Excerpts from a dataset:
........

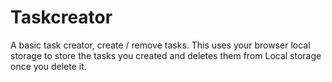 # Taskcreator
A basic task creator, create / remove tasks. This uses your browser local storage to store the tasks you created and deletes them from Local storage once you delete it.
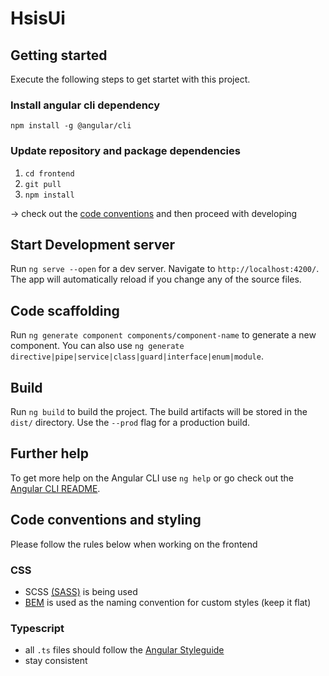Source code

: # HsisUi

## Getting started

Execute the following steps to get startet with this project.

### Install angular cli dependency
`npm install -g @angular/cli`

### Update repository and package dependencies
1. `cd frontend`
2. `git pull`
3. `npm install`

-> check out the [code conventions](##Code-conventions-and-styling) and then proceed with developing

## Start Development server

Run `ng serve --open` for a dev server. Navigate to `http://localhost:4200/`. The app will automatically reload if you change any of the source files.

## Code scaffolding

Run `ng generate component components/component-name` to generate a new component. You can also use `ng generate directive|pipe|service|class|guard|interface|enum|module`.

## Build

Run `ng build` to build the project. The build artifacts will be stored in the `dist/` directory. Use the `--prod` flag for a production build.

## Further help

To get more help on the Angular CLI use `ng help` or go check out the [Angular CLI README](https://github.com/angular/angular-cli/blob/master/README.md).

## Code conventions and styling

Please follow the rules below when working on the frontend

### CSS

* SCSS [(SASS)](https://sass-lang.com/documentation/file.SASS_REFERENCE.html) is being used
* [BEM](http://getbem.com/naming/) is used as the naming convention for custom styles (keep it flat)

### Typescript

* all `.ts` files should follow the [Angular Styleguide](https://angular.io/guide/styleguide)
* stay consistent
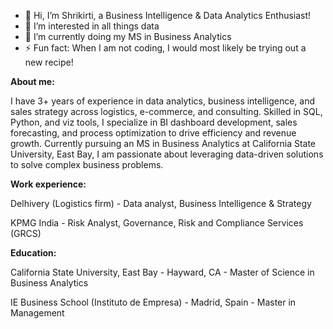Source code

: - 👋 Hi, I’m Shrikirti, a Business Intelligence & Data Analytics Enthusiast!
- 👀 I’m interested in all things data
- 🌱 I’m currently doing my MS in Business Analytics
- ⚡ Fun fact: When I am not coding, I would most likely be trying out a new recipe! 

**About me:**

I have 3+ years of experience in data analytics, business intelligence, and sales strategy across logistics, e-commerce, and consulting. Skilled in SQL, Python, and viz tools, I specialize in BI dashboard development, sales forecasting, and process optimization to drive efficiency and revenue growth.
Currently pursuing an MS in Business Analytics at California State University, East Bay, I am passionate about leveraging data-driven solutions to solve complex business problems.

**Work experience:**

Delhivery (Logistics firm) - Data analyst, Business Intelligence & Strategy

KPMG India - Risk Analyst, Governance, Risk and Compliance Services (GRCS)

**Education:**

California State University, East Bay - Hayward, CA - Master of Science in Business Analytics

IE Business School (Instituto de Empresa) - Madrid, Spain - Master in Management


<!---
yeskaycodes/yeskaycodes is a ✨ special ✨ repository because its `README.md` (this file) appears on your GitHub profile.
You can click the Preview link to take a look at your changes.
--->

........

Work to complete: Both the first line of the records above and the line containing "- 🌱 I’m currently" belong in the copy; please return them and every line between, exactly, minus the pictures.

Exercise output:
 # Taskcreator
A basic task creator, create / remove tasks. This uses your browser local storage to store the tasks you created and deletes them from Local storage once you delete it.
Source code

: # HsisUi

## Getting started

Execute the following steps to get startet with this project.

### Install angular cli dependency
`npm install -g @angular/cli`

### Update repository and package dependencies
1. `cd frontend`
2. `git pull`
3. `npm install`

-> check out the [code conventions](##Code-conventions-and-styling) and then proceed with developing

## Start Development server

Run `ng serve --open` for a dev server. Navigate to `http://localhost:4200/`. The app will automatically reload if you change any of the source files.

## Code scaffolding

Run `ng generate component components/component-name` to generate a new component. You can also use `ng generate directive|pipe|service|class|guard|interface|enum|module`.

## Build

Run `ng build` to build the project. The build artifacts will be stored in the `dist/` directory. Use the `--prod` flag for a production build.

## Further help

To get more help on the Angular CLI use `ng help` or go check out the [Angular CLI README](https://github.com/angular/angular-cli/blob/master/README.md).

## Code conventions and styling

Please follow the rules below when working on the frontend

### CSS

* SCSS [(SASS)](https://sass-lang.com/documentation/file.SASS_REFERENCE.html) is being used
* [BEM](http://getbem.com/naming/) is used as the naming convention for custom styles (keep it flat)

### Typescript

* all `.ts` files should follow the [Angular Styleguide](https://angular.io/guide/styleguide)
* stay consistent
Source code

: - 👋 Hi, I’m Shrikirti, a Business Intelligence & Data Analytics Enthusiast!
- 👀 I’m interested in all things data
- 🌱 I’m currently doing my MS in Business Analytics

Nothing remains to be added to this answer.